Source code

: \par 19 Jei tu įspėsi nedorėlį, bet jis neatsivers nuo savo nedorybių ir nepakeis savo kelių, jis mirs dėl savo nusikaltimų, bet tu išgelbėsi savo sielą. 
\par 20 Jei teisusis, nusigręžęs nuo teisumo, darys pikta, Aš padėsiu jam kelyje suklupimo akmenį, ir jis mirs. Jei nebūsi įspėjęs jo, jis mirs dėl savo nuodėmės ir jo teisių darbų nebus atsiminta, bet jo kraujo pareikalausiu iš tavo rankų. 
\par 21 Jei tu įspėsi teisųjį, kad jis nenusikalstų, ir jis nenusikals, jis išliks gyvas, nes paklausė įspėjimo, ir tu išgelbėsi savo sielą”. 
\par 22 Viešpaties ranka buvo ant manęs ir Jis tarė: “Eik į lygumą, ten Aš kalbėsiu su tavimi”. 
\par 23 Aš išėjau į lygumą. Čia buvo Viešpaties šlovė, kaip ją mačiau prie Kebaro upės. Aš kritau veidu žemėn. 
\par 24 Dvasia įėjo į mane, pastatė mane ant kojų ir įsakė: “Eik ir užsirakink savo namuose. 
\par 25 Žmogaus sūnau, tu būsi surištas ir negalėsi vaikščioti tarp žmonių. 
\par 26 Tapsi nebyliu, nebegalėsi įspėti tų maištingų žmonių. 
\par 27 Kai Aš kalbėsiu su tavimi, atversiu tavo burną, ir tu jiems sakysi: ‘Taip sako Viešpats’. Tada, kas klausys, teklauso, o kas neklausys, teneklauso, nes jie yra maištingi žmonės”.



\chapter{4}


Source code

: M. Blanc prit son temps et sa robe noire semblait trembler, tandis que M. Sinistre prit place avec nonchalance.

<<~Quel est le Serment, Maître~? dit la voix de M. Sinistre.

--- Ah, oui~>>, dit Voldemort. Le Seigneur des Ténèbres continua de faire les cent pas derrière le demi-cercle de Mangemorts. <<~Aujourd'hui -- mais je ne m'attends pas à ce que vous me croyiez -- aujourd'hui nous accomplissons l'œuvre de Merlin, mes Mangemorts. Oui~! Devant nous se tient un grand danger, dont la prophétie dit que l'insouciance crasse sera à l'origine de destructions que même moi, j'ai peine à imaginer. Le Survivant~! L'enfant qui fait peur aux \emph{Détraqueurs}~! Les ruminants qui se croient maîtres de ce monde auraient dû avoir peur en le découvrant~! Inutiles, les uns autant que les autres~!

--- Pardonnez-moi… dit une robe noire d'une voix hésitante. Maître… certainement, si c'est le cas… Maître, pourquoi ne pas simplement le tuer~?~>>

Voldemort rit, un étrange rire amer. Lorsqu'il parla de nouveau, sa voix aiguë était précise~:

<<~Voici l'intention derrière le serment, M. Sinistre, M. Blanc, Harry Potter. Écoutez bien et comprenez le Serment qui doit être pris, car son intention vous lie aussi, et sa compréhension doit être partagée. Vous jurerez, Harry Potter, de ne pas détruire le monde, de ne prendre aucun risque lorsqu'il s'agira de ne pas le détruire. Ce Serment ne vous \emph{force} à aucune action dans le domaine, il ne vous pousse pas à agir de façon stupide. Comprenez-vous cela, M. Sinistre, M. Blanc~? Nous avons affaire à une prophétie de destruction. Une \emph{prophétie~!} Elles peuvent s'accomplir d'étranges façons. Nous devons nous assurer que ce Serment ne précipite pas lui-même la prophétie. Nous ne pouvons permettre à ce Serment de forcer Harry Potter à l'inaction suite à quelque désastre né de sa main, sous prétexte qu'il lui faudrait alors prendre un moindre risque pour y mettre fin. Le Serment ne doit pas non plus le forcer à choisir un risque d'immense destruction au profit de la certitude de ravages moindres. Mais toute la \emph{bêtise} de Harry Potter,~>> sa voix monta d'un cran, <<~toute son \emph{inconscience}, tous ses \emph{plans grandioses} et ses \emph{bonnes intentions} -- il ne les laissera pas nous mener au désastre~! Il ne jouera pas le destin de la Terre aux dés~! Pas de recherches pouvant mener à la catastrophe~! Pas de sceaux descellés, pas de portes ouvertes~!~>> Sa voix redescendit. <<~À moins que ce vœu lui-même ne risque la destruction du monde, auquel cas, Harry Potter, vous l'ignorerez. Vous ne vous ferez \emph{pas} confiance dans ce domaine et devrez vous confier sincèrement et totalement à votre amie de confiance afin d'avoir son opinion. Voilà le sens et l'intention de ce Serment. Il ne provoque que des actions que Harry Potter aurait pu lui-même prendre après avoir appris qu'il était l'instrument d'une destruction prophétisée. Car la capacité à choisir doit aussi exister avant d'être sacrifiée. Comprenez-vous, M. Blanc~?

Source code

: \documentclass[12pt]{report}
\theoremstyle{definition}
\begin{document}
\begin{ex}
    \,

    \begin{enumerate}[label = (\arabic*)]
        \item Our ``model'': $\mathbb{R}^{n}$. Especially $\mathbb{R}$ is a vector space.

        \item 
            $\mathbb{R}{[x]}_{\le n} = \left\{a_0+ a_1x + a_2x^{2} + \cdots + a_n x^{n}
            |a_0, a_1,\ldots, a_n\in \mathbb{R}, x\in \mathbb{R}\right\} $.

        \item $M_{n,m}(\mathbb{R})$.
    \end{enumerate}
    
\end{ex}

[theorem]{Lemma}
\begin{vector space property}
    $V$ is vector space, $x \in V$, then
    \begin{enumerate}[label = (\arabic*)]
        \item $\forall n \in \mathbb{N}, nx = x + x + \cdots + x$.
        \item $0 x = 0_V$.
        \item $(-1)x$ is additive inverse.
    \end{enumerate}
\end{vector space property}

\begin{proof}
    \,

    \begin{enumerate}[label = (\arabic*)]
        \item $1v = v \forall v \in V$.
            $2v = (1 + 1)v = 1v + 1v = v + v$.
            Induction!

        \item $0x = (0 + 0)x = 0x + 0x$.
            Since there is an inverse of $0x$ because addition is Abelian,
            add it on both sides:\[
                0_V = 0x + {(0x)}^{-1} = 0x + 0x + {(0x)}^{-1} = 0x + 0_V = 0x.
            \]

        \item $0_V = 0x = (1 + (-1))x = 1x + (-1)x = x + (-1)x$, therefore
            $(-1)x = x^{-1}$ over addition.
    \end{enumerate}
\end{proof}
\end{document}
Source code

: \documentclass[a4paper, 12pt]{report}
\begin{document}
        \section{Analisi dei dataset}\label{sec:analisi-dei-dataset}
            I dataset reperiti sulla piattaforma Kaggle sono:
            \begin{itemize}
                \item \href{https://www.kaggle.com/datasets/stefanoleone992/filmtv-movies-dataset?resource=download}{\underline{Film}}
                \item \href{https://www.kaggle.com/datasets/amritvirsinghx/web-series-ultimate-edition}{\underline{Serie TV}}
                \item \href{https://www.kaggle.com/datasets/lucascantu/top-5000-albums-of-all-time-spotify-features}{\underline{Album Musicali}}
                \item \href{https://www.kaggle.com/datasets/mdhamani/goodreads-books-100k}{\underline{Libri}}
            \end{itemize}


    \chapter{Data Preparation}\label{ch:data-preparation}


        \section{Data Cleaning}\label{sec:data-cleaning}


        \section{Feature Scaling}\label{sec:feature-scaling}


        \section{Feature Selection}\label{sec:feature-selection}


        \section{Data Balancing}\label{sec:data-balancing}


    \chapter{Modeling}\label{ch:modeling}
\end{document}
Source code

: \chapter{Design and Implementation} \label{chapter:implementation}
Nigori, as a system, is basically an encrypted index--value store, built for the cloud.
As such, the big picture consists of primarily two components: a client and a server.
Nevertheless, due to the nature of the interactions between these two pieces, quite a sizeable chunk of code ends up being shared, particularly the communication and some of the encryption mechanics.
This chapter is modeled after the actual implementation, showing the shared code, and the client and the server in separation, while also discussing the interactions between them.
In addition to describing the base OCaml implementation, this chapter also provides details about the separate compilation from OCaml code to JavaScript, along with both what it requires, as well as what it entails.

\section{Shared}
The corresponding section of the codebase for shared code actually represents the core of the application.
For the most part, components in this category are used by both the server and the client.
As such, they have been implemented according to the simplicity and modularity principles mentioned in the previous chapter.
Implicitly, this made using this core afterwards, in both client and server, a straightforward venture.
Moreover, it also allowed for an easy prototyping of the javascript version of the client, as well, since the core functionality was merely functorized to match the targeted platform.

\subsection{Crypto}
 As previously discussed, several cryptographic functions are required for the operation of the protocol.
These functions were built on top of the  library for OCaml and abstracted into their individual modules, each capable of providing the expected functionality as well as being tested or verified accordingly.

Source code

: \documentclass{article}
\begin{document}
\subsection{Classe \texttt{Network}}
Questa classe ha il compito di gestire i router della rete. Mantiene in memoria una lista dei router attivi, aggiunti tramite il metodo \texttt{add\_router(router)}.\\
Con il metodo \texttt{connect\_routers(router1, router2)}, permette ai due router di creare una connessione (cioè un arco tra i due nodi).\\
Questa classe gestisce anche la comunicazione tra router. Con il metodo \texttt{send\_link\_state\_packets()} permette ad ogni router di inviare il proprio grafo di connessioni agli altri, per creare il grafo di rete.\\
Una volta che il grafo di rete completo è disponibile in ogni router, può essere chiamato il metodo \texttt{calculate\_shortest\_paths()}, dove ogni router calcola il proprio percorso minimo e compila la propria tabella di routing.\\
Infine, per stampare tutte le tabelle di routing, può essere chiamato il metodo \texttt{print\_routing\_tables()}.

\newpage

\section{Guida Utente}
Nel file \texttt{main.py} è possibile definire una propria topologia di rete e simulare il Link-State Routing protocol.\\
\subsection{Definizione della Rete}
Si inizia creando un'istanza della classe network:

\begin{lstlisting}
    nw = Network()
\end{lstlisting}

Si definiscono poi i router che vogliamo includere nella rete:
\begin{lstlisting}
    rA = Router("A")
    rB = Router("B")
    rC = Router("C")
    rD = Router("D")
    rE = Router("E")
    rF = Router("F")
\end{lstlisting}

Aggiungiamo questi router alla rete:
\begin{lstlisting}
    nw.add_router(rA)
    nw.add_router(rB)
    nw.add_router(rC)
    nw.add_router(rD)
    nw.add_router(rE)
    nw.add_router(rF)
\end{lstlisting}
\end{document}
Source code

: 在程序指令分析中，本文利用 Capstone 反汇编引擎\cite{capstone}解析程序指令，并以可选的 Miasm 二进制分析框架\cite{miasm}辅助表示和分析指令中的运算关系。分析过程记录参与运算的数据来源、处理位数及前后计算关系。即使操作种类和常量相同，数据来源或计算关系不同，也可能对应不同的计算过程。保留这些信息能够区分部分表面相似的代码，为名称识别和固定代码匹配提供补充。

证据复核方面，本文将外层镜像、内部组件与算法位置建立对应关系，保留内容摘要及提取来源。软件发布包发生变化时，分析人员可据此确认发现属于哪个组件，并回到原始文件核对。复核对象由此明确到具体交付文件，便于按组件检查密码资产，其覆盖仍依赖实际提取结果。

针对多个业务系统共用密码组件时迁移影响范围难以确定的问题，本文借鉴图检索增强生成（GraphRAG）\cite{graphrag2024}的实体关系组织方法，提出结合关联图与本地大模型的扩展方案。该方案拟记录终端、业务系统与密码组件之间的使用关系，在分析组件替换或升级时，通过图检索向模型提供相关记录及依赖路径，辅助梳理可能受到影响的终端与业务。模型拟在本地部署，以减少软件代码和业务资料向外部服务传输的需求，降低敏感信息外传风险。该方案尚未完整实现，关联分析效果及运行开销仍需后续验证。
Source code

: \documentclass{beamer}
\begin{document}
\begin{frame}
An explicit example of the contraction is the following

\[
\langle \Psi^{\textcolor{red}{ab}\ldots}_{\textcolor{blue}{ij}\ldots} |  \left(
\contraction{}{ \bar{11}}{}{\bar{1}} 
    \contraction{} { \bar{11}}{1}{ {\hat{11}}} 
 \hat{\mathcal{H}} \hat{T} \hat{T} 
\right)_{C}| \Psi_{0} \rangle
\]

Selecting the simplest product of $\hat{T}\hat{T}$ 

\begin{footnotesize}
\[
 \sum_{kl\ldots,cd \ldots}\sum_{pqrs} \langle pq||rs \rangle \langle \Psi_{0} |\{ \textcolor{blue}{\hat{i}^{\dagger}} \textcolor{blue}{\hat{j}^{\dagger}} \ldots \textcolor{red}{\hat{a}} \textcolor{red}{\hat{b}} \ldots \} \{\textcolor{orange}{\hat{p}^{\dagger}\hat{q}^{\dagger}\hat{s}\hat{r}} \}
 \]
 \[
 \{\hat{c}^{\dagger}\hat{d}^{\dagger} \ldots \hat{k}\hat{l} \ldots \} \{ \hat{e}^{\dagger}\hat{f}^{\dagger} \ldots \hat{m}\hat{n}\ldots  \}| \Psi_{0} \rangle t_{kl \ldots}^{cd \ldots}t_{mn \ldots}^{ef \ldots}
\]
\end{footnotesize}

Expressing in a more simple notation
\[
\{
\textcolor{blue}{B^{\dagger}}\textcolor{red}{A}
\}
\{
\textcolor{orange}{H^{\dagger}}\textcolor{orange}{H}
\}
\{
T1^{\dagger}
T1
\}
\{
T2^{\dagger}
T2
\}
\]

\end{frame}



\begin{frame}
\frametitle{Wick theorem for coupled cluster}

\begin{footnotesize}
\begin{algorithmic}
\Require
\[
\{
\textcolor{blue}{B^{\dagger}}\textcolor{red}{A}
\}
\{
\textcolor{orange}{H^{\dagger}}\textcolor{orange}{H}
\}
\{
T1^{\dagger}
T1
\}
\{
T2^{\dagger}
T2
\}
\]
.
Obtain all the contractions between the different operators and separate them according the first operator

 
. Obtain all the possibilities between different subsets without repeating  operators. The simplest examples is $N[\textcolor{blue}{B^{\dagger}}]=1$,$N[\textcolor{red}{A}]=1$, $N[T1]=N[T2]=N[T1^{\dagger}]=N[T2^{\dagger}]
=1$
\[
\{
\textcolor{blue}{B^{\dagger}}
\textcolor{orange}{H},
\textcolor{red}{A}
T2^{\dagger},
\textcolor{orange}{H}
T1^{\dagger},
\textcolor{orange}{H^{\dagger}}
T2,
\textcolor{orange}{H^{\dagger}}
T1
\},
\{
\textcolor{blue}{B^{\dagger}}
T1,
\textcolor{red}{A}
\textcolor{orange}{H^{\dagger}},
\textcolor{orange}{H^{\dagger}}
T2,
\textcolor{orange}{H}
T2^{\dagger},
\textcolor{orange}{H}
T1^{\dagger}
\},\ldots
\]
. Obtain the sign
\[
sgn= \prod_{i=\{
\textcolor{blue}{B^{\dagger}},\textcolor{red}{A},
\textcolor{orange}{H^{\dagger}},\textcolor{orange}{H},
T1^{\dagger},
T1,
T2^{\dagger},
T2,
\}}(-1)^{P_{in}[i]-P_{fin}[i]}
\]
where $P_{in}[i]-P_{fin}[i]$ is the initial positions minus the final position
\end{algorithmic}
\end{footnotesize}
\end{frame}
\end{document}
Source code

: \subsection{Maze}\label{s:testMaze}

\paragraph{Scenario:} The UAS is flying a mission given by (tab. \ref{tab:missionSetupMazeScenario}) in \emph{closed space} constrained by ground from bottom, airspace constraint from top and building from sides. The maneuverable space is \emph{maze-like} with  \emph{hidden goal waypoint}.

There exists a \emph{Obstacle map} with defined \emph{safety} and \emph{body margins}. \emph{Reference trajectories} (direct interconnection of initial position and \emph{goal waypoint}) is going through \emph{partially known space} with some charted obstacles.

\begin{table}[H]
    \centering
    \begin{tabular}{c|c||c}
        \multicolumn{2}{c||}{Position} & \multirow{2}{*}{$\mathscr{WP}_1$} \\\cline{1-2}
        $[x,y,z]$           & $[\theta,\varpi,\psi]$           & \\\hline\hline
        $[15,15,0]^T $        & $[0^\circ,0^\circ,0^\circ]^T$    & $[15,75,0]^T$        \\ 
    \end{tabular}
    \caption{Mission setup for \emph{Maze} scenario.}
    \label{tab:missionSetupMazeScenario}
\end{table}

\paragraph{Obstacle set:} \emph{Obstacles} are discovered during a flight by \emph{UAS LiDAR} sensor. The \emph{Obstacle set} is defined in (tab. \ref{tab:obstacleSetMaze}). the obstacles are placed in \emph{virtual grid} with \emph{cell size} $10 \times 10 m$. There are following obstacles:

» Required action: All lines that contain the word "well" must be copied from the records above.

» Response area:
In addition to describing the base OCaml implementation, this chapter also provides details about the separate compilation from OCaml code to JavaScript, along with both what it requires, as well as what it entails.
Moreover, it also allowed for an easy prototyping of the javascript version of the client, as well, since the core functionality was merely functorized to match the targeted platform.
These functions were built on top of the  library for OCaml and abstracted into their individual modules, each capable of providing the expected functionality as well as being tested or verified accordingly.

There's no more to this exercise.